A través de la persiana (no del todo cerrada) vimos cómo se marchaban los últimos vecinos. Mi madre me dijo que no me preocupara, que ahora tendríamos que escondernos durante unos días, quizá semanas, pero a cambio tendríamos todo el pueblo para nosotros. Y eso era el mejor regalo del que pueden disfrutar los hombres. ¿Y los fantasmas? También habían abandonado el cementerio porque años atrás ya nos habían avisado de que el pueblo quedaría inundado. Van a construir un pantano asqueroso, me avisó mi madre.
Pero no todo eran malas noticias. El alcalde aseguraba que en el pueblo de al lado, más grande, más limpio y más bonito, habían construido unas urbanizaciones para quien quisiera. Son gratis, mamá, ¿iremos? Todos quisieron. Todos se fueron. Excepto nosotros, porque mi madre me prometió que antes se ahogaría entre los muebles y las paredes de casa que abandonar el lugar donde habían nacido nuestros ancestros y el lugar donde enterraríamos a mis bisnietos. Yo la miraba y no decía nada.
Dejamos una nota en la entrada de casa explicando que habíamos huido a América y, durante el invierno, nos escondimos en el desván, en el establo y en el sótano. Teníamos comida, dormíamos juntos, mamá me enseñaba a dividir y la importancia de las sílabas tónicas y átonas. Antes de que empezara la primavera, llegaron las nubes cargadas de lluvias y relámpagos que iluminaban las calles desiertas del pueblo. En primavera me dejó salir del establo. Decía que el buen tiempo nos traería buenas noticias. Aproveché aquella libertad vigilada para entrar en todas las casas, de repente vacías, y tocar todo lo que las demás familias habían abandonado.

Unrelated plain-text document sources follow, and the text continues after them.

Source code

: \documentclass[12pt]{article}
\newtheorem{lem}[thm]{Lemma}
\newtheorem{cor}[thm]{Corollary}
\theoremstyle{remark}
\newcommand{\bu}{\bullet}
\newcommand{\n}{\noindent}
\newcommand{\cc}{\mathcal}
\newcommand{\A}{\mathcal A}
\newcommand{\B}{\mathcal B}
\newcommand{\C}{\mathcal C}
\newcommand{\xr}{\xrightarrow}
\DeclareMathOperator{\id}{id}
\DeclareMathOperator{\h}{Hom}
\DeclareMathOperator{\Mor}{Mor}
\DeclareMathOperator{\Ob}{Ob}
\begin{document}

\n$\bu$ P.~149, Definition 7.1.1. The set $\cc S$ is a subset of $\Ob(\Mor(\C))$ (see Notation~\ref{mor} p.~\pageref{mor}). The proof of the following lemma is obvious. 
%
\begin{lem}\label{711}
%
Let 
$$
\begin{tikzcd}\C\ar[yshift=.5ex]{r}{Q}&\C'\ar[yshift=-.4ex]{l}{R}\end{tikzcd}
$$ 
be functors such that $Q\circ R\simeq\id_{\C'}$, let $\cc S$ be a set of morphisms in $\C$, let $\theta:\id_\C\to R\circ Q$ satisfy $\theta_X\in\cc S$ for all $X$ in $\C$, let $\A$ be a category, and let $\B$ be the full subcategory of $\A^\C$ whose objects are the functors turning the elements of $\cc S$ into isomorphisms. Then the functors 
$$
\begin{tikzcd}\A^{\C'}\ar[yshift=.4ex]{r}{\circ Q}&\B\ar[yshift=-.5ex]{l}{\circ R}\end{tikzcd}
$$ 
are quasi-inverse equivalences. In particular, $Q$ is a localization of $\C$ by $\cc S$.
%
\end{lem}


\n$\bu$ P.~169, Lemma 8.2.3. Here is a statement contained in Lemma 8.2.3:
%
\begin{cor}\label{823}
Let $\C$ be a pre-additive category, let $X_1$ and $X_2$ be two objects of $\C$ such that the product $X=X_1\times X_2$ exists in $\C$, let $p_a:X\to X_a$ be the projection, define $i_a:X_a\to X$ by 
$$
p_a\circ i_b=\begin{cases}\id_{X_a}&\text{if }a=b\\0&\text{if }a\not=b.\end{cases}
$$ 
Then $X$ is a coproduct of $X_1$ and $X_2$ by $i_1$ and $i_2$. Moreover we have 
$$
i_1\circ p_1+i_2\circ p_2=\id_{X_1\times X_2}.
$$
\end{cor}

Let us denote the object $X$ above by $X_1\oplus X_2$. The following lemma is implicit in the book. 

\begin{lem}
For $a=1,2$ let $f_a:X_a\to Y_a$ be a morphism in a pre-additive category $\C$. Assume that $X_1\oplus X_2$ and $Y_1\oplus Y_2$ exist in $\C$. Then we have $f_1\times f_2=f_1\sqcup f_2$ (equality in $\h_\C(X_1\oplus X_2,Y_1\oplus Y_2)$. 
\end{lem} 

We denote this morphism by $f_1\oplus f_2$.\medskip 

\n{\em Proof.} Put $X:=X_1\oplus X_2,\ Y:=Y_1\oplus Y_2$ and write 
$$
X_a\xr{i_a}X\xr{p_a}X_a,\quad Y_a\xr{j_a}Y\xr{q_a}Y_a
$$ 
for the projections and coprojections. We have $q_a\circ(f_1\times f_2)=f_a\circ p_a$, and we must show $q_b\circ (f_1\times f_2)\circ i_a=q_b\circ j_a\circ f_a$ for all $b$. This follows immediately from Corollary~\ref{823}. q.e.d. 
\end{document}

Pero tenía unas instrucciones muy claras: si oía voces, debía esconderme. Si me encontraban, debía huir. Si me atrapaban, debía avisarla. No vino nadie. Nunca. Porque nosotros estábamos en América, comiendo hamburguesas, viendo partidos de béisbol y hablando en inglés. Quien apareció de manera inesperada fue la lluvia. No puede ser, juraba y perjuraba mamá. Una lluvia densa. Las gotas tenían el tamaño de la palma de mis manos. El agua convirtió la tierra en barro, mojó las plantas, manchó las paredes e inundó las plazas.

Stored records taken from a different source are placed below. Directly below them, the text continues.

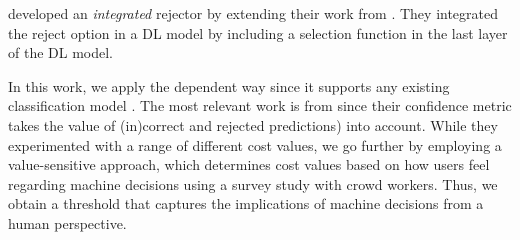 %
\citet{geifman2019reject} developed an \emph{integrated} rejector by extending their work from \citet{Geifman2017Selective}.
%
They integrated the reject option in a DL model by including a selection function in the last layer of the DL model.
%

In this work, we apply the dependent way since it supports any existing classification model \citep{hendrickx2021machine}.
%
The most relevant work is from \citet{de2000reject} since their confidence metric takes the value of (in)correct and rejected predictions) into account.
%
While they experimented with a range of different cost values, we go further by employing a value-sensitive approach, which determines cost values based on how users feel regarding machine decisions using a survey study with crowd workers.
%
Thus, we obtain a threshold that captures the implications of machine decisions from a human perspective.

No se lo pregunté, pero mamá me dijo que no, que si la guerra no nos había hecho marcharnos, la lluvia mucho menos. Nos fuimos a vivir al segundo piso de casa y después a la iglesia, escaleras arriba, hasta el campanario.

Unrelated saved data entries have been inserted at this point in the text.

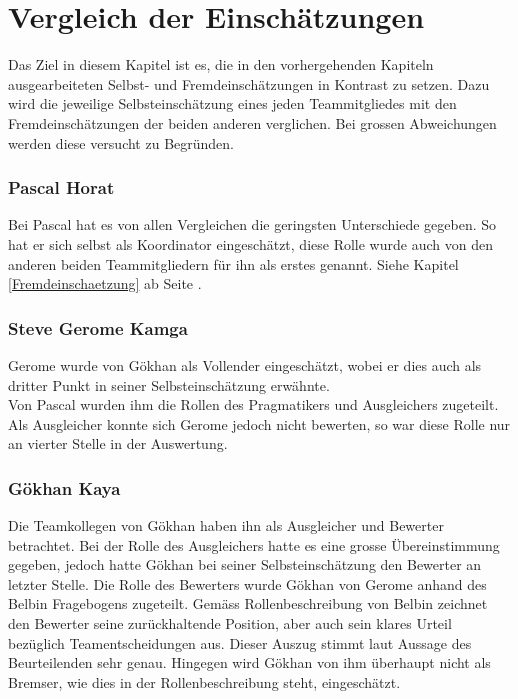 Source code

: 
\chapter{Vergleich der Einschätzungen}
Das Ziel in diesem Kapitel ist es, die in den vorhergehenden Kapiteln ausgearbeiteten Selbst- und Fremdeinschätzungen in Kontrast zu setzen. Dazu wird die jeweilige Selbsteinschätzung eines jeden Teammitgliedes mit den Fremdeinschätzungen der beiden anderen verglichen. Bei grossen Abweichungen werden diese versucht zu Begründen.

\subsection*{Pascal Horat}
Bei Pascal hat es von allen Vergleichen die geringsten Unterschiede gegeben. So hat er sich selbst als Koordinator eingeschätzt, diese Rolle wurde auch von den anderen beiden Teammitgliedern für ihn als erstes genannt. Siehe Kapitel \ref{Fremdeinschaetzung} ab Seite \pageref{Fremdeinschaetzung}. 

\subsection*{Steve Gerome Kamga}
Gerome wurde von Gökhan als Vollender eingeschätzt, wobei er dies auch als dritter Punkt in seiner Selbsteinschätzung erwähnte. \\
Von Pascal wurden ihm die Rollen des Pragmatikers und Ausgleichers zugeteilt. Als Ausgleicher konnte sich Gerome jedoch nicht bewerten, so war diese Rolle nur an vierter Stelle in der Auswertung.

\subsection*{Gökhan Kaya}
Die Teamkollegen von Gökhan haben ihn als Ausgleicher und Bewerter betrachtet. Bei der Rolle des Ausgleichers hatte es eine grosse Übereinstimmung gegeben, jedoch hatte Gökhan bei seiner Selbsteinschätzung den Bewerter an letzter Stelle. Die Rolle des Bewerters wurde Gökhan von Gerome anhand des Belbin Fragebogens zugeteilt. Gemäss Rollenbeschreibung von Belbin zeichnet den Bewerter seine zurückhaltende Position, aber auch sein klares Urteil bezüglich Teamentscheidungen aus. Dieser Auszug stimmt laut Aussage des Beurteilenden sehr genau. Hingegen wird Gökhan von ihm überhaupt nicht als Bremser, wie dies in der Rollenbeschreibung steht, eingeschätzt.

Cuando el pueblo vivía sumergido en las profundidades, una noche, mientras ella dormía, me sumergí con una linterna hasta el fondo, muy al fondo, hasta mi habitación. Lo último que había dejado era un puñado de piedras como un testamento. “Adéu”, había escrito. Y mi nombre. Pero ahora el acento había desaparecido y, por las corrientes del agua, la “a” se había desplazado. “A Déu”. Mientras el oxígeno desaparecía de mis pulmones y la superficie estaba cada vez más lejos y más oscura, pensé que sí, que mamá tenía razón. Una sílaba tónica lo puede cambiar todo.